[[ EXTRACTED INFORMATION, beginning ]]
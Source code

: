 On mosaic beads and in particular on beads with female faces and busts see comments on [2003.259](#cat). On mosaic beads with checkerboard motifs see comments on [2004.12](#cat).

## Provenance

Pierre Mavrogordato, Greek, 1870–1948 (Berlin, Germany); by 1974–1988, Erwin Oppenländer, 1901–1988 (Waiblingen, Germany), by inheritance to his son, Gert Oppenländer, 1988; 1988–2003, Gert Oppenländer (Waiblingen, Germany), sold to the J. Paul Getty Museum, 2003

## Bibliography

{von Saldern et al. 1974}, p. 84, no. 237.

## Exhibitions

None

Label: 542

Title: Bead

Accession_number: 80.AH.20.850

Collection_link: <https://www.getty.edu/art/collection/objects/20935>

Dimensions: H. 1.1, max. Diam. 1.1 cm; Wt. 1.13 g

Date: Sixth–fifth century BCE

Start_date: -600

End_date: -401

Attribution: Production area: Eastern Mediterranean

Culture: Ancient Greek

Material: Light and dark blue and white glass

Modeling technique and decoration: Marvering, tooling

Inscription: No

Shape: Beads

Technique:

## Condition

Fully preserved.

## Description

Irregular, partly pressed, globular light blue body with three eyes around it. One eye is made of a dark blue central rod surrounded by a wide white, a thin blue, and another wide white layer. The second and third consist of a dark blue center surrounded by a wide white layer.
[[ EXTRACTED INFORMATION, end ]]
**REQUIRED WORK**
Show all lines from the entries that hold "white".

**OUTPUT FOR THIS TASK**
Material: Light and dark blue and white glass
Irregular, partly pressed, globular light blue body with three eyes around it. One eye is made of a dark blue central rod surrounded by a wide white, a thin blue, and another wide white layer. The second and third consist of a dark blue center surrounded by a wide white layer.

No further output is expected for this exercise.